--- Work required ---
Your copy should match the records below word for word and contain no pictures.

● ● ●

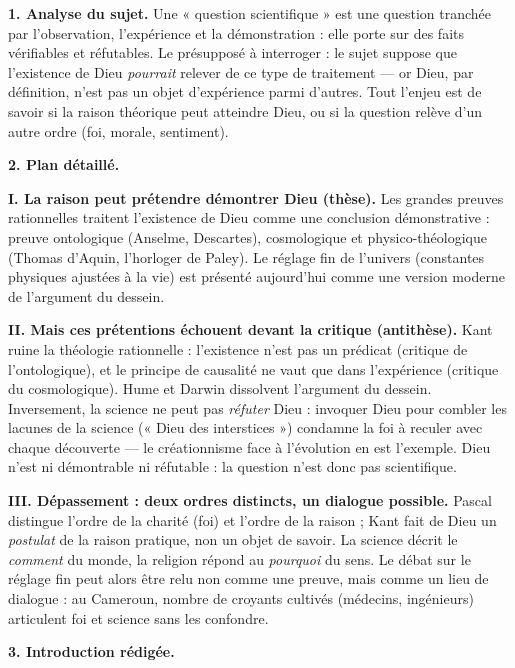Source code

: \documentclass[11pt]{article}
\begin{document}
\begin{corrige}

\textbf{1. Analyse du sujet.} Une « question scientifique » est une question tranchée par l'observation, l'expérience et la démonstration : elle porte sur des faits vérifiables et réfutables. Le présupposé à interroger : le sujet suppose que l'existence de Dieu \emph{pourrait} relever de ce type de traitement — or Dieu, par définition, n'est pas un objet d'expérience parmi d'autres. Tout l'enjeu est de savoir si la raison théorique peut atteindre Dieu, ou si la question relève d'un autre ordre (foi, morale, sentiment).

\textbf{2. Plan détaillé.}

\textbf{I. La raison peut prétendre démontrer Dieu (thèse).} Les grandes preuves rationnelles traitent l'existence de Dieu comme une conclusion démonstrative : preuve ontologique (Anselme, Descartes), cosmologique et physico-théologique (Thomas d'Aquin, l'horloger de Paley). Le réglage fin de l'univers (constantes physiques ajustées à la vie) est présenté aujourd'hui comme une version moderne de l'argument du dessein.

\textbf{II. Mais ces prétentions échouent devant la critique (antithèse).} Kant ruine la théologie rationnelle : l'existence n'est pas un prédicat (critique de l'ontologique), et le principe de causalité ne vaut que dans l'expérience (critique du cosmologique). Hume et Darwin dissolvent l'argument du dessein. Inversement, la science ne peut pas \emph{réfuter} Dieu : invoquer Dieu pour combler les lacunes de la science (« Dieu des interstices ») condamne la foi à reculer avec chaque découverte — le créationnisme face à l'évolution en est l'exemple. Dieu n'est ni démontrable ni réfutable : la question n'est donc pas scientifique.

\textbf{III. Dépassement : deux ordres distincts, un dialogue possible.} Pascal distingue l'ordre de la charité (foi) et l'ordre de la raison ; Kant fait de Dieu un \emph{postulat} de la raison pratique, non un objet de savoir. La science décrit le \emph{comment} du monde, la religion répond au \emph{pourquoi} du sens. Le débat sur le réglage fin peut alors être relu non comme une preuve, mais comme un lieu de dialogue : au Cameroun, nombre de croyants cultivés (médecins, ingénieurs) articulent foi et science sans les confondre.

\textbf{3. Introduction rédigée.}


\end{corrige}
\end{document}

● ● ●

--- Answer section ---
Source code

: \documentclass[11pt]{article}
\begin{document}
\begin{corrige}

\textbf{1. Analyse du sujet.} Une « question scientifique » est une question tranchée par l'observation, l'expérience et la démonstration : elle porte sur des faits vérifiables et réfutables. Le présupposé à interroger : le sujet suppose que l'existence de Dieu \emph{pourrait} relever de ce type de traitement — or Dieu, par définition, n'est pas un objet d'expérience parmi d'autres. Tout l'enjeu est de savoir si la raison théorique peut atteindre Dieu, ou si la question relève d'un autre ordre (foi, morale, sentiment).

\textbf{2. Plan détaillé.}

\textbf{I. La raison peut prétendre démontrer Dieu (thèse).} Les grandes preuves rationnelles traitent l'existence de Dieu comme une conclusion démonstrative : preuve ontologique (Anselme, Descartes), cosmologique et physico-théologique (Thomas d'Aquin, l'horloger de Paley). Le réglage fin de l'univers (constantes physiques ajustées à la vie) est présenté aujourd'hui comme une version moderne de l'argument du dessein.

\textbf{II. Mais ces prétentions échouent devant la critique (antithèse).} Kant ruine la théologie rationnelle : l'existence n'est pas un prédicat (critique de l'ontologique), et le principe de causalité ne vaut que dans l'expérience (critique du cosmologique). Hume et Darwin dissolvent l'argument du dessein. Inversement, la science ne peut pas \emph{réfuter} Dieu : invoquer Dieu pour combler les lacunes de la science (« Dieu des interstices ») condamne la foi à reculer avec chaque découverte — le créationnisme face à l'évolution en est l'exemple. Dieu n'est ni démontrable ni réfutable : la question n'est donc pas scientifique.

\textbf{III. Dépassement : deux ordres distincts, un dialogue possible.} Pascal distingue l'ordre de la charité (foi) et l'ordre de la raison ; Kant fait de Dieu un \emph{postulat} de la raison pratique, non un objet de savoir. La science décrit le \emph{comment} du monde, la religion répond au \emph{pourquoi} du sens. Le débat sur le réglage fin peut alors être relu non comme une preuve, mais comme un lieu de dialogue : au Cameroun, nombre de croyants cultivés (médecins, ingénieurs) articulent foi et science sans les confondre.

\textbf{3. Introduction rédigée.}


\end{corrige}
\end{document}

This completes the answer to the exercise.